To say that NASA has a lot of data is like saying a beach has a lot of sand. In October 2023, the total volume of data in NASA's Earth Observing System Data and Information System (EOSDIS) surpassed 100 petabytes (PB). To put this into perspective, 1 PB is equivalent to approximately 500 billion pages of standard printed text. And this massive archive is yours to use as part of the agency's open data policies and practices.
Finding the data you need in this vast archive is enabled by resources created and managed by NASA's Earth Science Data Systems (ESDS) Program such as Earthdata Search, which provides sub-second search and discovery, and the Earthdata Forum, where you can pose data questions directly to NASA experts. Data discovery also is enabled through tools provided by NASA's discipline-specific Distributed Active Archive Centers (DAACs). With a free Earthdata Login credential, you can access (and download) the data you need.

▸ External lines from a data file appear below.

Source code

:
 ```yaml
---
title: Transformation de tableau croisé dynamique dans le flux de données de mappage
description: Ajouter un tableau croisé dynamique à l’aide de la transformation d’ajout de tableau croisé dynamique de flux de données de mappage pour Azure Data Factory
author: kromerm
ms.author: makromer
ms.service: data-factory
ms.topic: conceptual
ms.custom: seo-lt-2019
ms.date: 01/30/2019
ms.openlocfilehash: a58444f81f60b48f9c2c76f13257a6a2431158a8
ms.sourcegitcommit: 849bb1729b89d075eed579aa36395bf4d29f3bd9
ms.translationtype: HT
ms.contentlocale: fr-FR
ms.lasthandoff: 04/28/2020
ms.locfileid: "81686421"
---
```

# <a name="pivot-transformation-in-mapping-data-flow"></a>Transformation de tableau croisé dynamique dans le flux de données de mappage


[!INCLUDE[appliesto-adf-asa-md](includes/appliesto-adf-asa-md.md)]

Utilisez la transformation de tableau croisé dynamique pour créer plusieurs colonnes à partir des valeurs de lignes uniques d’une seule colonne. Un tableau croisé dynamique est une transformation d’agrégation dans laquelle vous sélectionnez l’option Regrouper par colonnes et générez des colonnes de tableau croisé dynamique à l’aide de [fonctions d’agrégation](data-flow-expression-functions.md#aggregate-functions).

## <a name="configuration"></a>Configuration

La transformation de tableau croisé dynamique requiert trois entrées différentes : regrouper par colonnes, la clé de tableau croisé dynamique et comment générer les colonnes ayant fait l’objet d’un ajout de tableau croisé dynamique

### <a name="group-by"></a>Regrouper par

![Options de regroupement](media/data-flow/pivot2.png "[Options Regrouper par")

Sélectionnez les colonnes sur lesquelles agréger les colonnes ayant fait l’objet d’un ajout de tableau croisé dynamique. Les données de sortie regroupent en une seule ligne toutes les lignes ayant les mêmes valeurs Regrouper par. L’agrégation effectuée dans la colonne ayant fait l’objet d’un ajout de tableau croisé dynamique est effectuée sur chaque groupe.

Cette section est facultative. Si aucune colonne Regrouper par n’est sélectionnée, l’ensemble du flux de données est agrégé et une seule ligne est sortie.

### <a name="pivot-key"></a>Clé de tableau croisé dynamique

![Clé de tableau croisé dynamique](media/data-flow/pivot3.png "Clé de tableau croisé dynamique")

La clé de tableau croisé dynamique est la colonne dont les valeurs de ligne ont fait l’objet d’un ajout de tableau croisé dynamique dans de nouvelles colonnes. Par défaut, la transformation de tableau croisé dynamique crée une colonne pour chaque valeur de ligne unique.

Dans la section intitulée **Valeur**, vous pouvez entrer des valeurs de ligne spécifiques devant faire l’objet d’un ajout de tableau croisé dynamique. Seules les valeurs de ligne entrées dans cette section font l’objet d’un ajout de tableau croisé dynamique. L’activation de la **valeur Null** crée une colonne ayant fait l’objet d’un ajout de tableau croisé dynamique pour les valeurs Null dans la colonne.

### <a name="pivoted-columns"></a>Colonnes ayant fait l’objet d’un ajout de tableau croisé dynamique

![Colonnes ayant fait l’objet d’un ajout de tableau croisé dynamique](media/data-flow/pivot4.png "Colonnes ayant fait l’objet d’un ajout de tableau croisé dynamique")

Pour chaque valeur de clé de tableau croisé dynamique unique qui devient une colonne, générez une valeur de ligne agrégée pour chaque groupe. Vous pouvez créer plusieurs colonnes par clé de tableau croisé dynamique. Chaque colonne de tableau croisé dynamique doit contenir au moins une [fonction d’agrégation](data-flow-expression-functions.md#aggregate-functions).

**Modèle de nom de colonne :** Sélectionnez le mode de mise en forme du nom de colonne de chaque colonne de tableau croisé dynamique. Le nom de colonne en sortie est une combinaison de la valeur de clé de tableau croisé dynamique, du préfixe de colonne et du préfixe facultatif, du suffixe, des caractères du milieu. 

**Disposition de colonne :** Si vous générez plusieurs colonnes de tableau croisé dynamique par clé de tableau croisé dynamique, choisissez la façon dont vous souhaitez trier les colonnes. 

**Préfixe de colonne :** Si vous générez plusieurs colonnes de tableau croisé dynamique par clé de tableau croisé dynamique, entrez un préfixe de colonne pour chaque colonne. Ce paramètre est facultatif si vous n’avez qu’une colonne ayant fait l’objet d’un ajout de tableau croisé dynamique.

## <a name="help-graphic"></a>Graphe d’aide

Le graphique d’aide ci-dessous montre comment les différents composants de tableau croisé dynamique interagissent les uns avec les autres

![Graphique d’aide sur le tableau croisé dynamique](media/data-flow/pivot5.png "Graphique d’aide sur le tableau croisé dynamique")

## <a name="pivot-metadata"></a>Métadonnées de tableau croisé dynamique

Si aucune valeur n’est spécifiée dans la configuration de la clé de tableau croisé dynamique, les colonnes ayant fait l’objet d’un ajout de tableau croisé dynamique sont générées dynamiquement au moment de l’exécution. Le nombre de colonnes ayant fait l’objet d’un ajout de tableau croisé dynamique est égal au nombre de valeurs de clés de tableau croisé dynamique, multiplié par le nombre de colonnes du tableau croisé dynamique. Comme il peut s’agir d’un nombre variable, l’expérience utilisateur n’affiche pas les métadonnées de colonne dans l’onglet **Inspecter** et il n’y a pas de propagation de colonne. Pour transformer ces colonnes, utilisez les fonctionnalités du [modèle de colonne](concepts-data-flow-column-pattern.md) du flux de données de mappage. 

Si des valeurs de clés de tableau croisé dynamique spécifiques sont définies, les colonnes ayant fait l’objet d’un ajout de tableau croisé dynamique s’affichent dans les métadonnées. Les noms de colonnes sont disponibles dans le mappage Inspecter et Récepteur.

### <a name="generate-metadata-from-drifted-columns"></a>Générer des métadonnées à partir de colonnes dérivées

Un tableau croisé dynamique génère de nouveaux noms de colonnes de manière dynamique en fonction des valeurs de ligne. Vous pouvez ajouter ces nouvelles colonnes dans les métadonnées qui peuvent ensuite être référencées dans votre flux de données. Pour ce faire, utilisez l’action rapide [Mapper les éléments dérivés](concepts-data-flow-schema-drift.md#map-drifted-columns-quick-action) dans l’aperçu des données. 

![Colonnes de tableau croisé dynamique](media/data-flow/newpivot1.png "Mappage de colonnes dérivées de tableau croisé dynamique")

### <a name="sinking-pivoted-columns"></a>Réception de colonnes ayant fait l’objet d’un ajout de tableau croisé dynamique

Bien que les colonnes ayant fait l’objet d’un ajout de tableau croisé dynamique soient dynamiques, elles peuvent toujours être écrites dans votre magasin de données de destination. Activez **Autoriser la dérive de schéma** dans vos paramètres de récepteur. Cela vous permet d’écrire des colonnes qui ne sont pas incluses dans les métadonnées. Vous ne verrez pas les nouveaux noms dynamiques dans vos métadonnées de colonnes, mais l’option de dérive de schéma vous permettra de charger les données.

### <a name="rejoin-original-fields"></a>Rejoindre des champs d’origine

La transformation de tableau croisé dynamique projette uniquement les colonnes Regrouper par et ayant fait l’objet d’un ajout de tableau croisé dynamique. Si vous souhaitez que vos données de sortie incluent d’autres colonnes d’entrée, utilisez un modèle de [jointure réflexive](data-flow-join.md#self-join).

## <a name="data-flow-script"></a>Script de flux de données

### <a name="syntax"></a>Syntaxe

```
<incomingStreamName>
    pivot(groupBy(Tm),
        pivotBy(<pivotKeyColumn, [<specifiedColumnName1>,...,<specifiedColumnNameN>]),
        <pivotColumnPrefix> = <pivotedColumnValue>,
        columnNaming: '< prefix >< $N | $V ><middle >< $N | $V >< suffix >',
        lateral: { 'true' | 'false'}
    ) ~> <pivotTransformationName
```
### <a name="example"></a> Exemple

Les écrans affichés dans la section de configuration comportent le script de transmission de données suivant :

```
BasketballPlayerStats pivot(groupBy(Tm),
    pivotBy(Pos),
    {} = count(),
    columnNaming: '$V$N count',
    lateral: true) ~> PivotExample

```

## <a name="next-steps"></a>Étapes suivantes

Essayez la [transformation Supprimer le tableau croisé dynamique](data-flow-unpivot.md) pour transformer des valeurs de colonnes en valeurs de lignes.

NASA also provides the code and application programming interfaces (APIs) that enable users to search, transform, and access data. Developers comfortable working with code, for example, can create their own instance of NASA Worldview. Working with data discovery systems in the Python programming language, however, required more extensive domain knowledge. Until now.
A new Python API library called earthaccess streamlines access to NASA's Earth science data. earthaccess is a community-driven library whose development is being led through NASA Openscapes, including contributions by NASA's National Snow and Ice Data Center DAAC (NSIDC DAAC), Alaska Satellite Facility DAAC (ASF DAAC), Ocean Biology DAAC (OB.DAAC), and Atmospheric Science Data Center (ASDC). NASA Openscapes supports researchers using data distributed by NASA DAACs as these researchers migrate workflows to the cloud. Development of the earthaccess library also features leadership and contributions from private industry and the broader user community.
"earthaccess revolutionizes data access by drastically reducing the complexity and code required," says Luis López, an NSIDC software developer and earthaccess creator. "Since open science is a collaborative effort involving people from different technical backgrounds, our team took the approach that data analysis can and should be made more inclusive and accessible by reducing the complexities of underlying systems."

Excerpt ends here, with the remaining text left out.